Stored data entries:
──────────

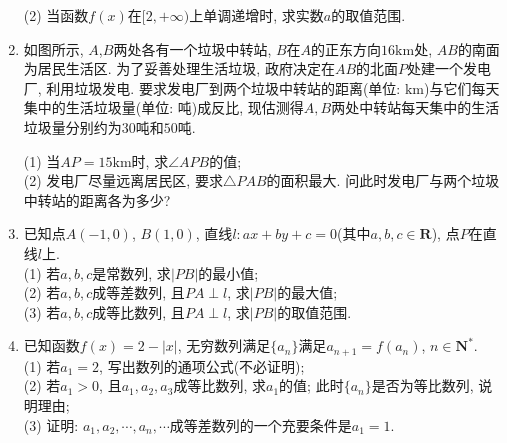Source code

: \documentclass[10pt,a4paper]{article}
\begin{document}
\begin{enumerate}[1.]
(2) 当函数$f(x)$在$[2,+\infty)$上单调递增时, 求实数$a$的取值范围.
\item 如图所示, $A$,$B$两处各有一个垃圾中转站, $B$在$A$的正东方向$16\text{km}$处, $AB$的南面为居民生活区. 为了妥善处理生活垃圾, 政府决定在$AB$的北面$P$处建一个发电厂, 利用垃圾发电. 要求发电厂到两个垃圾中转站的距离(单位: $\text{km}$)与它们每天集中的生活垃圾量(单位: 吨)成反比, 现估测得$A,B$两处中转站每天集中的生活垃圾量分别约为$30$吨和$50$吨.
\begin{center}
\end{center}
(1) 当$AP=15\text{km}$时, 求$\angle APB$的值;\\
(2) 发电厂尽量远离居民区, 要求$\triangle PAB$的面积最大. 问此时发电厂与两个垃圾中转站的距离各为多少?
\item 已知点$A(-1,0)$, $B(1,0)$, 直线$l:ax+by+c=0$(其中$a,b,c\in \mathbf{R}$), 点$P$在直线$l$上.\\
(1) 若$a,b,c$是常数列, 求$|PB|$的最小值;\\
(2) 若$a,b,c$成等差数列, 且$PA\perp l$, 求$|PB|$的最大值;\\
(3) 若$a,b,c$成等比数列, 且$PA\perp l$, 求$|PB|$的取值范围.
\item 已知函数$f(x)=2-|x|$, 无穷数列满足$\{a_n\}$满足$a_{n+1}=f(a_n)$, $n\in \mathbf{N}^*$.\\
(1) 若$a_1=2$, 写出数列的通项公式(不必证明);\\
(2) 若$a_1>0$, 且$a_1,a_2,a_3$成等比数列, 求$a_1$的值; 此时$\{a_n\}$是否为等比数列, 说明理由;\\
(3) 证明: $a_1,a_2,\cdots,a_n,\cdots$成等差数列的一个充要条件是$a_1=1$.


\end{enumerate}
\end{document}

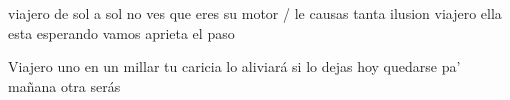 \endverse

\beginverse
    viajero de sol a sol
    no ves que eres su motor / le causas tanta ilusion
    viajero ella esta esperando
    vamos aprieta el paso
\endverse

\beginverse
    Viajero uno en un millar
    tu caricia lo aliviará
    si lo dejas hoy quedarse
    pa' mañana otra serás
\endverse

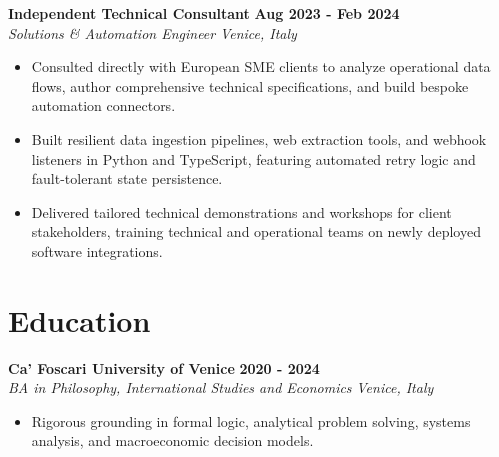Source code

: \documentclass[10pt,a4paper]{article}
\newcommand{\role}[4]{%
  \textbf{#1} \hfill \textbf{#2}\\[1pt]%
  \textit{#3} \hfill \textit{#4}\\[2pt]%
}
\begin{document}
\role{Independent Technical Consultant}{Aug 2023 - Feb 2024}{Solutions \& Automation Engineer}{Venice, Italy}
\begin{itemize}
  \item Consulted directly with European SME clients to analyze operational data flows, author comprehensive technical specifications, and build bespoke automation connectors.
  \item Built resilient data ingestion pipelines, web extraction tools, and webhook listeners in Python and TypeScript, featuring automated retry logic and fault-tolerant state persistence.
  \item Delivered tailored technical demonstrations and workshops for client stakeholders, training technical and operational teams on newly deployed software integrations.
\end{itemize}

\section{Education}
\role{Ca' Foscari University of Venice}{2020 - 2024}{BA in Philosophy, International Studies and Economics}{Venice, Italy}
\begin{itemize}
  \item Rigorous grounding in formal logic, analytical problem solving, systems analysis, and macroeconomic decision models.
\end{itemize}
\end{document}
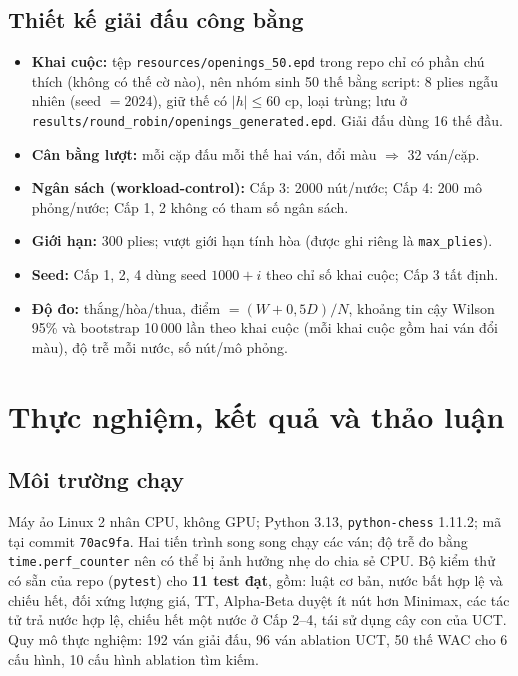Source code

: \documentclass[13pt,a4paper]{extreport}
\newcommand{\code}[1]{\texttt{#1}}
\begin{document}
\section{Thiết kế giải đấu công bằng}\label{sec:fair}
\begin{itemize}
\item \textbf{Khai cuộc:} tệp \code{resources/openings\_50.epd} trong repo chỉ có phần chú thích (không có thế cờ nào), nên nhóm sinh 50 thế bằng script: 8 plies ngẫu nhiên (seed $=2024$), giữ thế có $|h|\le 60$ cp, loại trùng; lưu ở \code{results/round\_robin/openings\_generated.epd}. Giải đấu dùng 16 thế đầu.
\item \textbf{Cân bằng lượt:} mỗi cặp đấu mỗi thế hai ván, đổi màu $\Rightarrow$ 32 ván/cặp.
\item \textbf{Ngân sách (workload-control):} Cấp 3: 2000 nút/nước; Cấp 4: 200 mô phỏng/nước; Cấp 1, 2 không có tham số ngân sách.
\item \textbf{Giới hạn:} 300 plies; vượt giới hạn tính hòa (được ghi riêng là \code{max\_plies}).
\item \textbf{Seed:} Cấp 1, 2, 4 dùng seed $1000+i$ theo chỉ số khai cuộc; Cấp 3 tất định.
\item \textbf{Độ đo:} thắng/hòa/thua, điểm $=(W+0{,}5D)/N$, khoảng tin cậy Wilson 95\% và bootstrap 10\,000 lần theo khai cuộc (mỗi khai cuộc gồm hai ván đổi màu), độ trễ mỗi nước, số nút/mô phỏng.
\end{itemize}

\chapter{Thực nghiệm, kết quả và thảo luận}
\section{Môi trường chạy}
Máy ảo Linux 2 nhân CPU, không GPU; Python 3.13, \code{python-chess} 1.11.2; mã tại commit \code{70ac9fa}. Hai tiến trình song song chạy các ván; độ trễ đo bằng \code{time.perf\_counter} nên có thể bị ảnh hưởng nhẹ do chia sẻ CPU. Bộ kiểm thử có sẵn của repo (\code{pytest}) cho \textbf{11 test đạt}, gồm: luật cơ bản, nước bất hợp lệ và chiếu hết, đối xứng lượng giá, TT, Alpha-Beta duyệt ít nút hơn Minimax, các tác tử trả nước hợp lệ, chiếu hết một nước ở Cấp 2--4, tái sử dụng cây con của UCT. Quy mô thực nghiệm: 192 ván giải đấu, 96 ván ablation UCT, 50 thế WAC cho 6 cấu hình, 10 cấu hình ablation tìm kiếm.
\end{document}
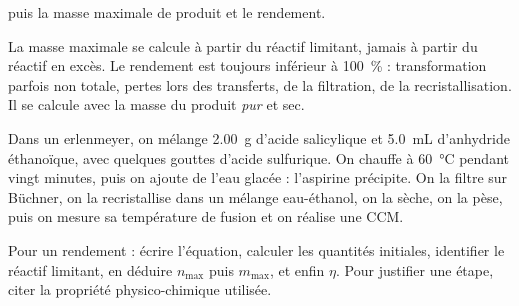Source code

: puis la masse maximale de produit et le rendement.
\begin{attention}
La masse maximale se calcule à partir du réactif limitant, jamais à partir du réactif en excès. Le rendement est toujours
inférieur à \qty{100}{\percent} : transformation parfois non totale, pertes lors des transferts, de la filtration, de la
recristallisation. Il se calcule avec la masse du produit \emph{pur} et sec.
\end{attention}
\begin{experience}
Dans un erlenmeyer, on mélange \qty{2,00}{g} d'acide salicylique et \qty{5,0}{mL} d'anhydride éthanoïque, avec quelques gouttes d'acide
sulfurique. On chauffe à \qty{60}{\degreeCelsius} pendant vingt minutes, puis on ajoute de l'eau glacée : l'aspirine précipite. On la
filtre sur Büchner, on la recristallise dans un mélange eau-éthanol, on la sèche, on la pèse, puis on mesure sa
température de fusion et on réalise une CCM.
\end{experience}
\begin{rediger}
Pour un rendement : écrire l'équation, calculer les quantités initiales, identifier le réactif limitant, en déduire $n_\text{max}$
puis $m_\text{max}$, et enfin $\eta$. Pour justifier une étape, citer la propriété physico-chimique utilisée.
\end{rediger}
\exercices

──────────

The answer must be a single number: the count of lines in the data that contain the word "nghiệm".

SOLUTION: 2